→ **Collection entries**:
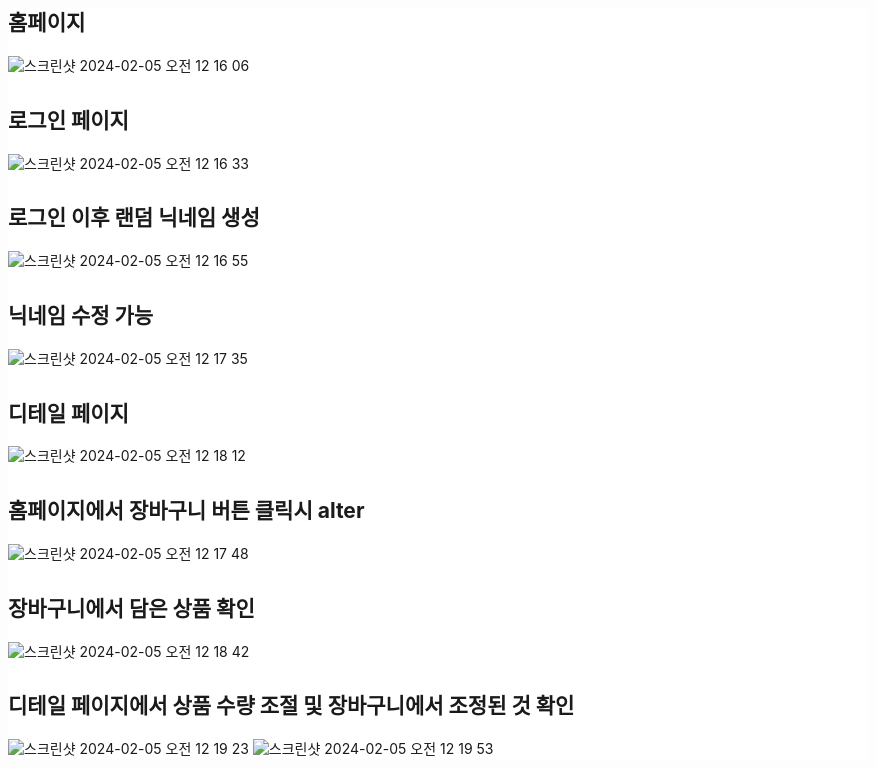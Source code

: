 <H2>홈페이지</H2>
<img width="1137" alt="스크린샷 2024-02-05 오전 12 16 06" src="https://github.com/Adler-1014/assignment_2_ballang/assets/38238197/6b7dade6-ef7d-45b9-afbd-0430661b9b48">

<H2>로그인 페이지</H2>
<img width="1159" alt="스크린샷 2024-02-05 오전 12 16 33" src="https://github.com/Adler-1014/assignment_2_ballang/assets/38238197/5ff060f3-5ec2-41c5-8d0f-90f0b866d9c2">

<h2>로그인 이후 랜덤 닉네임 생성</h2>
<img width="1155" alt="스크린샷 2024-02-05 오전 12 16 55" src="https://github.com/Adler-1014/assignment_2_ballang/assets/38238197/afbf2c4a-c279-405e-9d48-99ce071e436b">

<h2>닉네임 수정 가능 </h2>

<img width="1162" alt="스크린샷 2024-02-05 오전 12 17 35" src="https://github.com/Adler-1014/assignment_2_ballang/assets/38238197/e8082d65-0b5e-4142-9fea-178df3813632">


<h2>디테일 페이지 </h2>
<img width="1163" alt="스크린샷 2024-02-05 오전 12 18 12" src="https://github.com/Adler-1014/assignment_2_ballang/assets/38238197/ba039ba3-adc5-4e10-b0b3-174f7490b80f">


<h2> 홈페이지에서 장바구니 버튼 클릭시 alter</h2>
<img width="1127" alt="스크린샷 2024-02-05 오전 12 17 48" src="https://github.com/Adler-1014/assignment_2_ballang/assets/38238197/18ffd490-f245-43e6-87b2-678d1ef25a5f">

<h2> 장바구니에서 담은 상품 확인 </h2>
<img width="1164" alt="스크린샷 2024-02-05 오전 12 18 42" src="https://github.com/Adler-1014/assignment_2_ballang/assets/38238197/7d684486-54e7-445d-b3dc-815ee7d22a2e">

<h2> 디테일 페이지에서 상품 수량 조절 및 장바구니에서 조정된 것 확인 </h2>
<img width="1160" alt="스크린샷 2024-02-05 오전 12 19 23" src="https://github.com/Adler-1014/assignment_2_ballang/assets/38238197/294f6d6a-53c5-4c4c-ac42-06245252f0e4">
<img width="1160" alt="스크린샷 2024-02-05 오전 12 19 53" src="https://github.com/Adler-1014/assignment_2_ballang/assets/38238197/2caaa3fe-a1f7-4dcc-afe0-b12cf02d85fa">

→ **TASK DESCRIPTION**: Please set the records down again exactly as written. The pictures should not be included.

→ **OUTPUT BELOW**:
Source code

: <H2>홈페이지</H2>
<img width="1137" alt="스크린샷 2024-02-05 오전 12 16 06" src="https://github.com/Adler-1014/assignment_2_ballang/assets/38238197/6b7dade6-ef7d-45b9-afbd-0430661b9b48">

<H2>로그인 페이지</H2>
<img width="1159" alt="스크린샷 2024-02-05 오전 12 16 33" src="https://github.com/Adler-1014/assignment_2_ballang/assets/38238197/5ff060f3-5ec2-41c5-8d0f-90f0b866d9c2">

<h2>로그인 이후 랜덤 닉네임 생성</h2>
<img width="1155" alt="스크린샷 2024-02-05 오전 12 16 55" src="https://github.com/Adler-1014/assignment_2_ballang/assets/38238197/afbf2c4a-c279-405e-9d48-99ce071e436b">

<h2>닉네임 수정 가능 </h2>

<img width="1162" alt="스크린샷 2024-02-05 오전 12 17 35" src="https://github.com/Adler-1014/assignment_2_ballang/assets/38238197/e8082d65-0b5e-4142-9fea-178df3813632">


<h2>디테일 페이지 </h2>
<img width="1163" alt="스크린샷 2024-02-05 오전 12 18 12" src="https://github.com/Adler-1014/assignment_2_ballang/assets/38238197/ba039ba3-adc5-4e10-b0b3-174f7490b80f">


<h2> 홈페이지에서 장바구니 버튼 클릭시 alter</h2>
<img width="1127" alt="스크린샷 2024-02-05 오전 12 17 48" src="https://github.com/Adler-1014/assignment_2_ballang/assets/38238197/18ffd490-f245-43e6-87b2-678d1ef25a5f">

<h2> 장바구니에서 담은 상품 확인 </h2>
<img width="1164" alt="스크린샷 2024-02-05 오전 12 18 42" src="https://github.com/Adler-1014/assignment_2_ballang/assets/38238197/7d684486-54e7-445d-b3dc-815ee7d22a2e">

<h2> 디테일 페이지에서 상품 수량 조절 및 장바구니에서 조정된 것 확인 </h2>
<img width="1160" alt="스크린샷 2024-02-05 오전 12 19 23" src="https://github.com/Adler-1014/assignment_2_ballang/assets/38238197/294f6d6a-53c5-4c4c-ac42-06245252f0e4">
<img width="1160" alt="스크린샷 2024-02-05 오전 12 19 53" src="https://github.com/Adler-1014/assignment_2_ballang/assets/38238197/2caaa3fe-a1f7-4dcc-afe0-b12cf02d85fa">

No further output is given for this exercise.